Question: A particle moves along a parabolic path \[y = 2x - {x^2} + 2\]in such a way that the x-component of ...

Question

A particle moves along a parabolic path $y = 2x - {x^2} + 2$ in such a way that the x-component of the vector remains constant ( $5\,m/s$ ). Find the magnitude of acceleration of the particle.

Answer 1

Solution

The difference between the final and initial velocity with respect to time is called acceleration. And it is denoted by ‘a’ and the SI unit is $m{s^{ - 2}}$ .Acceleration is a vector quantity, it means it has direction as well as magnitude. There are two types of acceleration: uniform acceleration and non-uniform accelerations.

Complete step by step answer:
Given equation
$y = 2x - {x^2} + 2$ ............…(1)
Velocity along x-direction,
${v_x} = 5\,m/s$ ............…(2)
Component of the velocity vector along a particular direction is equal to the time rate of change of displacement along that direction.
So the velocity of component of x and y are express by
${v_x} = \dfrac{{dx}}{{dt}}$ , ${v_y} = \dfrac{{dy}}{{dt}}$
Now differentiate the equation (1) with respect to time
$y = 2x - {x^2} + 2$
$\Rightarrow \dfrac{{dy}}{{dt}} = 2\dfrac{{dx}}{{dt}} - 2x\dfrac{{dx}}{{dt}} + 0$
Above equation can be written as
${v_y} = 2{v_x} - 2x{v_x}$ ..........…(3)
Put the value of ${v_x}$ from equation (2)
${v_y} = 2(5) - 2x(5)$
$\Rightarrow {v_y} = 10 - 10x$ .........…(4)

As the component of velocity along the x-axis is not changing with time, so resultant acceleration is zero.
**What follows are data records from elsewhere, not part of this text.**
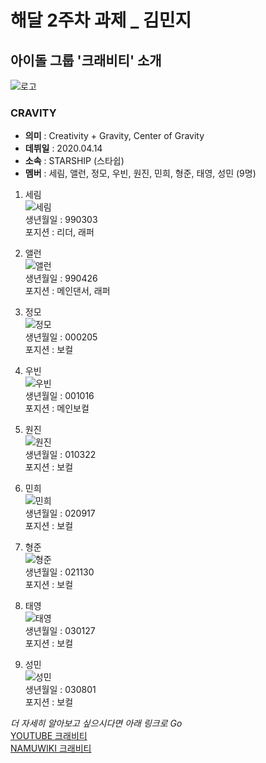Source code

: # 해달 2주차 과제 _ 김민지
## 아이돌 그룹 '크래비티' 소개
![로고](https://ww.namu.la/s/4fac41a4ea7e7956eab6c1dd5d16b3aab88134fca6046ec53044361cce2576f8e813be464f8078228cf4fef57e08958314ed95060d3300053010900759ed85ce9e73b3ae3a57bf0c8fbc887b420cd6bf0dfa4e5bc43aeeaa7321353963a66aa8)  
### CRAVITY
+ __의미__ : Creativity + Gravity, Center of Gravity  
+ __데뷔일__ : 2020.04.14  
+ __소속__ : STARSHIP (스타쉽)  
+ __멤버__ : 세림, 앨런, 정모, 우빈, 원진, 민희, 형준, 태영, 성민 (9명)  
1. 세림  
![세림](https://ww.namu.la/s/88bf9a276721071b16b9eab5b6bbb7773789fd2dc7d58c5d1053ac5a7062c990b00b5c4b235647ec5ac5e3de940eb312815979c9cf4be10afe888cd2f530d1edbf697e29d3b7df57c30a07f09762f4dfcdd7a27a8681f243cdfc97db63dbbbc5f0862f3142b52fdb2009a21bd52878be)  
생년월일 : 990303  
포지션 : 리더, 래퍼  

2. 앨런  
![앨런](https://ww.namu.la/s/a8cc1c63d66beccddb6969d38157b55ea298fc1810cf5bb189f5b897936bbc02fe71cb21bc8ad65297df426b0c8c04eb89385af267202c029263e2c839a11ab6510792cdd176620a930df5438fcfe663240634f3c2b8ef00cf757293958a32ba143d29ac7365a0039f9532ca648689e7)  
생년월일 : 990426  
포지션 : 메인댄서, 래퍼

3. 정모  
![정모](https://w.namu.la/s/0171444f8dd14621a0319c295785f570302e14dd5eeef8103e67cdd5f18a937ce7f50be9b1847e51e8012068728f6f0de1203a72ec6371a9a53c96a5cf0161db99570b62fcbd3432491343d0dd552e652510fec3141b2702115af189465067573a7bb464ae3078a883930823585ff8fe)  
생년월일 : 000205  
포지션 : 보컬

4. 우빈  
![우빈](https://ww.namu.la/s/3b0c8b8f22a13a25daf9efeb36d681ed3969721fe206d55909dcf0118fbcc4e325d31790876df3677fbbaba6187d62fc54f306f6e5c821199a1d3785205fad60f62a6635ee1d4b82399dea739afc502f1fa5e06f0445de7f4e8e20f0fe170a54d59373f6f0c00271b6aea21c48eecc27)  
생년월일 : 001016  
포지션 : 메인보컬

5. 원진  
![원진](https://ww.namu.la/s/568b726e1105b16f59ea425883f8bd9d02b9e59389fbd25c775cb75491a1f8b0f635dc635072f4d758a65edfeaee7d2a2e8c9b44b6efc1ff7879d72001be8c6c96465cf459eb32a75b00a36c486c242895af509e3277827cb1e47324e94e63d9194684824cd0712af642997e69033f1c)  
생년월일 : 010322  
포지션 : 보컬

6. 민희  
![민희](https://ww.namu.la/s/0db9f5dd1837a2e9a4e900ab09581c97791b32a5ec4fd3d550c2125eac9d0ab69b97761342fd258727d6927774392df4deb30a4e0c5d4879a9db0862bc41be28db79825267f720851b2048fe44842d4d956501e90083108b5de1b5f81a9cf8c75088a2fd1f57cc67faee610bb074e57a)  
생년월일 : 020917  
포지션 : 보컬

7. 형준  
![형준](https://ww.namu.la/s/9148ee190e4c5ebff5481b8569935571c85111400a3b9812a543695adfa9f39e147be1721e542bfa28ccdba7343b45d9e6a41c2f8c8270b1aa638f52d0da709dc1b549120c93aa50c215c60911300af424b60c58b97f88fd92fcdea03d9ef5c29f9effb46825296317ad9d8b96e453a3)  
생년월일 : 021130  
포지션 : 보컬

8. 태영  
![태영](https://ww.namu.la/s/84e3e795012b87ad8c84a5d5046583b7f466133c9b18904891281968adfe035ebd4d16b85581395bc28430f46c1af2820e1fbc85955ef1e080d3d1aa2dc57c9779a05753fcec037060ab5cf222c19422297756d806eb2338148c006674e43491c6770e0103e07adcd3bdee7c5a0908e3)  
생년월일 : 030127  
포지션 : 보컬

9. 성민  
![성민](https://w.namu.la/s/cbf3854f92896c7c3ac1c764a0900baef9426686e51cbbfe996adae8f4988f866322dac34d6fff40fbb0ff59d8f1785ab54eebcc675f4ba571037fa19eb2633833fb16bb453f55642474337b9cc551e805c01907cf2403660938c0a53d42ac1bfc13e9683d84180cbbd9f7b7feff8c81)  
생년월일 : 030801  
포지션 : 보컬

_더 자세히 알아보고 싶으시다면 아래 링크로 Go_  
[YOUTUBE 크래비티](https://www.youtube.com/channel/UCRm-0JVuUFh5HV7NGG7qXlQ)  
[NAMUWIKI 크래비티](https://namu.wiki/w/CRAVITY)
So we differentiate equation number 3 with respect to time.
${a_x} = 0$
$\Rightarrow {a_y} = \dfrac{d}{{dt}}({v_y})$
$\Rightarrow {a_y} = \dfrac{d}{{dt}}(10 - 10x)$
$\Rightarrow {a_y} = 0 - 10\dfrac{{dx}}{{dt}}$
$\Rightarrow {a_y} = - 10{v_x}$
Using the value of ${v_x}$ from equation 2
${a_y} = - 10(5)$
$\therefore {a_y} = - 50\,m/{s^2}$

Hence, acceleration of the particle is $50\,m/{s^2}$ , directed along negative y-direction.

Note: Force is the product of mass and acceleration. Application acceleration improves the application performances using techniques like compression, caching and transmission control protocol. When the velocity of any moving is changed it is said to be change in acceleration. Change in acceleration may be positive or negative.